Almost as frustrating as it is commanding, McCarthy’s ninth (and first since the completion of his Border Trilogy: Cities of the Plain, 1998, etc.) is a formidable display of stunningly written scenes that don’t quite cohere into a fully satisfying narrative.
It’s a bleak chronicle of murder, revenge and implacable fate pocked with numerous echoes of McCarthy’s great Blood Meridian (1985). Here, the story’s set in 1980 in southern Texas near the Mexican border, where aging Sheriff Bell, a decorated WWII veteran, broods heroically over the territory he’s sworn to protect, while—in a superb, sorrowful monologue—acknowledging the omnipresence of ineradicable evil all around him.
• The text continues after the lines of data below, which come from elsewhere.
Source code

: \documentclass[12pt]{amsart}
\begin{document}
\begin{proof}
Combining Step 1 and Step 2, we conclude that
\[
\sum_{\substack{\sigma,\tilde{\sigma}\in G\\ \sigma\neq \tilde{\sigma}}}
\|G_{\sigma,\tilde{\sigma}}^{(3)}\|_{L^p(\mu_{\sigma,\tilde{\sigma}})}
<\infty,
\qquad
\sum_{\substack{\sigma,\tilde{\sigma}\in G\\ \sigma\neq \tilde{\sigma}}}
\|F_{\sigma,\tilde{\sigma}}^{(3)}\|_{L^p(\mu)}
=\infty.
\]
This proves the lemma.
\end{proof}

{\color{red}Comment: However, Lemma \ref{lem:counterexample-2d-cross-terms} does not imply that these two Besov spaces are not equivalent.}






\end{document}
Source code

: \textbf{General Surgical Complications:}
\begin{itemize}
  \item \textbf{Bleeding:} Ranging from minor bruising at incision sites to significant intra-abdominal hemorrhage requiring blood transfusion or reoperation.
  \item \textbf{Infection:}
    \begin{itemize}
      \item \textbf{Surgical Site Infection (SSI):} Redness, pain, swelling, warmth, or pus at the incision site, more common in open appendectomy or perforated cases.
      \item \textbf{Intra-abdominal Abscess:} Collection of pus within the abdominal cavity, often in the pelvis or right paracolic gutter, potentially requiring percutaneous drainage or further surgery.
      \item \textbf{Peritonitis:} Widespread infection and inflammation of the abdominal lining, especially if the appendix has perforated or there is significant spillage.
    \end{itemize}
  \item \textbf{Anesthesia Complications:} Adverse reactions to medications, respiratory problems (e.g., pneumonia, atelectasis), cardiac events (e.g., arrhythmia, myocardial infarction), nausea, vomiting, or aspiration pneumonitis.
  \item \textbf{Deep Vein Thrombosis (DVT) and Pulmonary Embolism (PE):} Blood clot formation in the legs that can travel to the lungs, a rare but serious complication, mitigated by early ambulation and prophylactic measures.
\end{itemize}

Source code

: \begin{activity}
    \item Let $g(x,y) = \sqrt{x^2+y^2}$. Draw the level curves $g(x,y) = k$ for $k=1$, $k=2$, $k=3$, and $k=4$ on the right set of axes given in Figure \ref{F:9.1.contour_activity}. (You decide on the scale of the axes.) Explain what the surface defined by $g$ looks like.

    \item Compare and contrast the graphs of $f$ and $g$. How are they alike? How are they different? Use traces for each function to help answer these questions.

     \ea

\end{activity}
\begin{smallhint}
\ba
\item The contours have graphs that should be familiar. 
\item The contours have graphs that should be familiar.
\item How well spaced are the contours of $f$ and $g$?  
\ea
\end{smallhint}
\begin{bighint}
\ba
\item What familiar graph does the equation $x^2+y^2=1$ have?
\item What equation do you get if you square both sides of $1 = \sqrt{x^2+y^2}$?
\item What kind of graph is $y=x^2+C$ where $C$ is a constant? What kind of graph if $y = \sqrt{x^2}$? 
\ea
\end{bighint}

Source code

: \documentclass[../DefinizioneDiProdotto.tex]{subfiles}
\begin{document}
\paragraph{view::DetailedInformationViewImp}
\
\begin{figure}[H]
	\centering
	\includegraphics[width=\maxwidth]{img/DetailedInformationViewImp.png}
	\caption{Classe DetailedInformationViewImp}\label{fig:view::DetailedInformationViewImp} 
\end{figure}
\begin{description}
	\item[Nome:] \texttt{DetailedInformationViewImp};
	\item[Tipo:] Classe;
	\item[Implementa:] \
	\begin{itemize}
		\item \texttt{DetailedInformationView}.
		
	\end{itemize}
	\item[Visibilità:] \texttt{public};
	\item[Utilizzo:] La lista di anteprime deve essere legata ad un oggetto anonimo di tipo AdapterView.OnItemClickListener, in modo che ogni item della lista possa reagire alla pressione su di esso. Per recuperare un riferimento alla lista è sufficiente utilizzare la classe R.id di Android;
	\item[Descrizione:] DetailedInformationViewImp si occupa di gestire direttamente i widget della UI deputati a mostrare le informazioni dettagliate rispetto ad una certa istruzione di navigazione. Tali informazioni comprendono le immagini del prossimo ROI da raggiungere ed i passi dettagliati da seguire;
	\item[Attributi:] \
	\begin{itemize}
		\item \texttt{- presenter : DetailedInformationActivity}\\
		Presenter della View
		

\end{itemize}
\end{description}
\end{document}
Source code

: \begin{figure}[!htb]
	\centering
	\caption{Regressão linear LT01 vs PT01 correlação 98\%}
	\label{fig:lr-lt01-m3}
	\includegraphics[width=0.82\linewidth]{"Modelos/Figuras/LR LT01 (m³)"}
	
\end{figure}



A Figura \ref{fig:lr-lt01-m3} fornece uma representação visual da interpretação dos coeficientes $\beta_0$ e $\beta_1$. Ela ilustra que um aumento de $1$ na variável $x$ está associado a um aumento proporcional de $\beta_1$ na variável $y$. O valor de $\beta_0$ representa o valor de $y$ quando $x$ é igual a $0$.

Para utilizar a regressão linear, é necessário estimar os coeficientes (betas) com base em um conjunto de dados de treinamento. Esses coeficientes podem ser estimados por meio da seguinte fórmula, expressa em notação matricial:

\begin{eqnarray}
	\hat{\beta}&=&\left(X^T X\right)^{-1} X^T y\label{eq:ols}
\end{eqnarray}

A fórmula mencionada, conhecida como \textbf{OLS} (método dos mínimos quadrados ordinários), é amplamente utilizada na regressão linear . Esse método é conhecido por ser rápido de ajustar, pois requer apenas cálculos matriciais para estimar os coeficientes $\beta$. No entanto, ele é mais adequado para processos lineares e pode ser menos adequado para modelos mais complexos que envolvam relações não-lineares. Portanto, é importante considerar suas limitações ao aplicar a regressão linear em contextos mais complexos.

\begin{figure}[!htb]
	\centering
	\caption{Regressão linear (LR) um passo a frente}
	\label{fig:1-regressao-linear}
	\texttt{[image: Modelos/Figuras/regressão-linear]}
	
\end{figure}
Then the focus trains itself on Vietnam vet Llewellyn Moss, a hunter who stumbles upon several dead bodies, a stash of Mexican heroin and more than $2 million in cash that he absconds with. The tale then leaps among the hunted (Moss), an escaped killer (Anton Chigurh), whose crimes include double-crossing the drug cartel from which the money was taken, the Army Special Forces freelancer (Carson Wells) hired by druglords and—in dogged pursuit of all the horrors spawned by their several interactions—the intrepid, however flawed and guilty, stoical Sheriff Bell: perhaps the most fully human and sympathetic character McCarthy has ever created. The justly praised near-biblical style, an artful fusion of brisk declarative sentences and vivid, simple images, confers horrific intensity on the escalating violence and chaos, while precisely dramatizing the sense of nemesis that pursues and punishes McCarthy’s characters (scorpions in a sealed bottle). But this eloquent melodrama is seriously weakened by its insufficiently varied reiterated message: “if you were Satan . . . tryin to bring the human race to its knees, what you would probably come up with is narcotics.”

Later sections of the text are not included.